Each record below is to be reproduced without any change.

━━ Dataset records

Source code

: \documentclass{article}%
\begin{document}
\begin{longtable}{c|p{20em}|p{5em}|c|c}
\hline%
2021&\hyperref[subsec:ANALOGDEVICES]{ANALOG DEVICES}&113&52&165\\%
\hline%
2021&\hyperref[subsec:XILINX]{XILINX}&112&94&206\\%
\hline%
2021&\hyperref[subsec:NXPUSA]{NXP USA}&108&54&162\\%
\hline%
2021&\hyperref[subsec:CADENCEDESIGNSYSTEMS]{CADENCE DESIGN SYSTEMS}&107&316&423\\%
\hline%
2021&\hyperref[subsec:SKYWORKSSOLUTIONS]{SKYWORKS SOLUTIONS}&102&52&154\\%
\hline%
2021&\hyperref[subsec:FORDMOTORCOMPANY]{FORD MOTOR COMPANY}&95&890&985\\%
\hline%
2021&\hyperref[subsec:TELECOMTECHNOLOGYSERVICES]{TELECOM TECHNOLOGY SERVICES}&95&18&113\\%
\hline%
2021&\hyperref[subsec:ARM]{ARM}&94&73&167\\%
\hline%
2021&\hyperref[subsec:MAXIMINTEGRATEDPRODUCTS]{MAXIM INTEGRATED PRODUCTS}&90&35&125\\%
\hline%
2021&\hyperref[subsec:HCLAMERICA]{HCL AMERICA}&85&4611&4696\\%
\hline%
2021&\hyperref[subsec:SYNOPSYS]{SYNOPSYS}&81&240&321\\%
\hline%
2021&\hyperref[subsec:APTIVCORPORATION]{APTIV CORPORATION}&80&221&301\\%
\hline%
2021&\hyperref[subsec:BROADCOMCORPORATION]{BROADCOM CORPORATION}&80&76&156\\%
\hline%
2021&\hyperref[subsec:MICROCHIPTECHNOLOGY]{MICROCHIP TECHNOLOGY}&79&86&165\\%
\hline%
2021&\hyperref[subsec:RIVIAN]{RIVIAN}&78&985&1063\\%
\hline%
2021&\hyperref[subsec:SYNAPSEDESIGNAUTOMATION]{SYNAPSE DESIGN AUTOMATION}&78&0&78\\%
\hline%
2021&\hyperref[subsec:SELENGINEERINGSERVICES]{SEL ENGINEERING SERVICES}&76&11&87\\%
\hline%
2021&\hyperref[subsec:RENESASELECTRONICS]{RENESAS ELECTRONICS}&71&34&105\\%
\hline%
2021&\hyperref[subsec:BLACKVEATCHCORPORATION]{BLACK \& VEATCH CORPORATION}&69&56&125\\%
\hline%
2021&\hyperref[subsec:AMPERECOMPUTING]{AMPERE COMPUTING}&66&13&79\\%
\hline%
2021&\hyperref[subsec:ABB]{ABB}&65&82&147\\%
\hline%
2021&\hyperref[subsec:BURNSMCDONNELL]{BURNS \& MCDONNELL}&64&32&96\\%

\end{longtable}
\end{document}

━━━━

- Solution to the problem -
Source code

: \documentclass{article}%
\begin{document}
\begin{longtable}{c|p{20em}|p{5em}|c|c}
\hline%
2021&\hyperref[subsec:ANALOGDEVICES]{ANALOG DEVICES}&113&52&165\\%
\hline%
2021&\hyperref[subsec:XILINX]{XILINX}&112&94&206\\%
\hline%
2021&\hyperref[subsec:NXPUSA]{NXP USA}&108&54&162\\%
\hline%
2021&\hyperref[subsec:CADENCEDESIGNSYSTEMS]{CADENCE DESIGN SYSTEMS}&107&316&423\\%
\hline%
2021&\hyperref[subsec:SKYWORKSSOLUTIONS]{SKYWORKS SOLUTIONS}&102&52&154\\%
\hline%
2021&\hyperref[subsec:FORDMOTORCOMPANY]{FORD MOTOR COMPANY}&95&890&985\\%
\hline%
2021&\hyperref[subsec:TELECOMTECHNOLOGYSERVICES]{TELECOM TECHNOLOGY SERVICES}&95&18&113\\%
\hline%
2021&\hyperref[subsec:ARM]{ARM}&94&73&167\\%
\hline%
2021&\hyperref[subsec:MAXIMINTEGRATEDPRODUCTS]{MAXIM INTEGRATED PRODUCTS}&90&35&125\\%
\hline%
2021&\hyperref[subsec:HCLAMERICA]{HCL AMERICA}&85&4611&4696\\%
\hline%
2021&\hyperref[subsec:SYNOPSYS]{SYNOPSYS}&81&240&321\\%
\hline%
2021&\hyperref[subsec:APTIVCORPORATION]{APTIV CORPORATION}&80&221&301\\%
\hline%
2021&\hyperref[subsec:BROADCOMCORPORATION]{BROADCOM CORPORATION}&80&76&156\\%
\hline%
2021&\hyperref[subsec:MICROCHIPTECHNOLOGY]{MICROCHIP TECHNOLOGY}&79&86&165\\%
\hline%
2021&\hyperref[subsec:RIVIAN]{RIVIAN}&78&985&1063\\%
\hline%
2021&\hyperref[subsec:SYNAPSEDESIGNAUTOMATION]{SYNAPSE DESIGN AUTOMATION}&78&0&78\\%
\hline%
2021&\hyperref[subsec:SELENGINEERINGSERVICES]{SEL ENGINEERING SERVICES}&76&11&87\\%
\hline%
2021&\hyperref[subsec:RENESASELECTRONICS]{RENESAS ELECTRONICS}&71&34&105\\%
\hline%
2021&\hyperref[subsec:BLACKVEATCHCORPORATION]{BLACK \& VEATCH CORPORATION}&69&56&125\\%
\hline%
2021&\hyperref[subsec:AMPERECOMPUTING]{AMPERE COMPUTING}&66&13&79\\%
\hline%
2021&\hyperref[subsec:ABB]{ABB}&65&82&147\\%
\hline%
2021&\hyperref[subsec:BURNSMCDONNELL]{BURNS \& MCDONNELL}&64&32&96\\%

\end{longtable}
\end{document}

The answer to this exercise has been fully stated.